# Studying a bank statement is painful!



## deanchilds (Dec 11, 2007)

Been trying to get the pockets used to hanging onto money a bit easier as need to buy my first house in 2012 and need to stop spiking money! 

Out of what I use just on my card and not pay for cash is painful, in 2 months I've got £50 in Starbucks, £50 Nandos and it's more then that with cash as eat there 2-3 times a week! Paypal is over £600 and phone bill £557 for 2months but think is was over due so that be 3 months! 

2012 is going to see some big changes! 

If you need to make a change in your spending habits, shocking yourself and writing things down so it's in black and White does make it easier to change! 

I'm cutting down on lots of things this year, as in the last 3 months I spent £7k on a holiday to Florida Inc spending money, got married for half that figure and then spend far too much money since then! 

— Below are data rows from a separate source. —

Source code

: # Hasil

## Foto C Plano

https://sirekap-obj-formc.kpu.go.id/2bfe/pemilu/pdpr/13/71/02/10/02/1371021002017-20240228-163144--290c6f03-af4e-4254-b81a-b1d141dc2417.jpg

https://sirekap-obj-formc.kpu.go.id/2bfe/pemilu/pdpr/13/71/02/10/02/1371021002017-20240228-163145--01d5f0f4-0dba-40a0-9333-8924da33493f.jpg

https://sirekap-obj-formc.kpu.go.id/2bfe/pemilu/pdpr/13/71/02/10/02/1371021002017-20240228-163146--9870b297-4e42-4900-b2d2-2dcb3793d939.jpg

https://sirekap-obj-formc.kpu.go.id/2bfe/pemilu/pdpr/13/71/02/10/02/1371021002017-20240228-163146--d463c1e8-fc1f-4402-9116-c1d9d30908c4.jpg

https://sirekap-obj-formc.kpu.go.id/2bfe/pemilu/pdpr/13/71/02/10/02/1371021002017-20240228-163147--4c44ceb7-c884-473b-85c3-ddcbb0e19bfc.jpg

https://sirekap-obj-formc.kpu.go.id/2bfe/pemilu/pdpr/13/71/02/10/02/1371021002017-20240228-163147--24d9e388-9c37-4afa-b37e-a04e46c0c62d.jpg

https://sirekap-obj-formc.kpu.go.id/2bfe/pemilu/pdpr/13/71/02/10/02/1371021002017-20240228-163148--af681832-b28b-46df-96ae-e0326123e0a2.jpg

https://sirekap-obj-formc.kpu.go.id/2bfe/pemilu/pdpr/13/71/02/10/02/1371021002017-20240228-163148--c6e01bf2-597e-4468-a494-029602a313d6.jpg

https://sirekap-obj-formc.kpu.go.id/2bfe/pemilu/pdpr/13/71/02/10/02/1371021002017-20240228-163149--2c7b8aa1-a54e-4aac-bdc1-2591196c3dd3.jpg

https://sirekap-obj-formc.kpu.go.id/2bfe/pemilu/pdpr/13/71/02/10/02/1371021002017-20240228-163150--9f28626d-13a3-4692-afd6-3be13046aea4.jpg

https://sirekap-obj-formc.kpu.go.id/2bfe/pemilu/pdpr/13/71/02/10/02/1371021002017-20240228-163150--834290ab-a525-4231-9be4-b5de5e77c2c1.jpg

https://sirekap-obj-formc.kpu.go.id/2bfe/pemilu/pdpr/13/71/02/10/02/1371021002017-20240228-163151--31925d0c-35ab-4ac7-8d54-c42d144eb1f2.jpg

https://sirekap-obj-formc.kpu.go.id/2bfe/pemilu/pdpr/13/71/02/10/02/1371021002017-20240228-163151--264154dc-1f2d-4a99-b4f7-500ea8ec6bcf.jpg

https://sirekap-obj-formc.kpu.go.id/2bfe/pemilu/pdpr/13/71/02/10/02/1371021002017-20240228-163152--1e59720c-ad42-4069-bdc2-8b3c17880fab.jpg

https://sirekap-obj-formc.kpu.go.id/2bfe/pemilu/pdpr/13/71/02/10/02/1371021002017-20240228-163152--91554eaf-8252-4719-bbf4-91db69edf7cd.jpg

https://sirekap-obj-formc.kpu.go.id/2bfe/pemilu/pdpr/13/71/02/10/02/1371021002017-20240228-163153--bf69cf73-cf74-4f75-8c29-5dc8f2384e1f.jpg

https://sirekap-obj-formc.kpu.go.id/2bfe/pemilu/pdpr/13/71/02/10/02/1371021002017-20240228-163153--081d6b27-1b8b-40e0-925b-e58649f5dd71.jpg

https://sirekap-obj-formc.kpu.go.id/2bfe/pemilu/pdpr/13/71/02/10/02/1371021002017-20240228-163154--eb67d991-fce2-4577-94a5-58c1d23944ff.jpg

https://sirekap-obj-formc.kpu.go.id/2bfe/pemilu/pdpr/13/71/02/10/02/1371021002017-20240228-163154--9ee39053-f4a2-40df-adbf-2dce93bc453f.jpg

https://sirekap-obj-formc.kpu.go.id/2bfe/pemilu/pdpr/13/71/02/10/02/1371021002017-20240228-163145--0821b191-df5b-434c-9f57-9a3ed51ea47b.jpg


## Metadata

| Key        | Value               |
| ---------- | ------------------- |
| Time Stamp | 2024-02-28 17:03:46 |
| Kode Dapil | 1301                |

The hard work starts now, going to pretend im in £25k debt again so it feels more serious!


----------



## DaveDesign (May 6, 2008)

i know what your saying, I just looked to see how much i had spent at Mcdonalds and the local co-op the last month:doublesho

Makes you think doesn't it.


----------



## deanchilds (Dec 11, 2007)

yup! I eat so much takeaways its untrue! 

Says he who has just ordered £30 worth of dominos! got to make the most of it i guess as 2012 be like being on a crash diet the way I spent money on food! 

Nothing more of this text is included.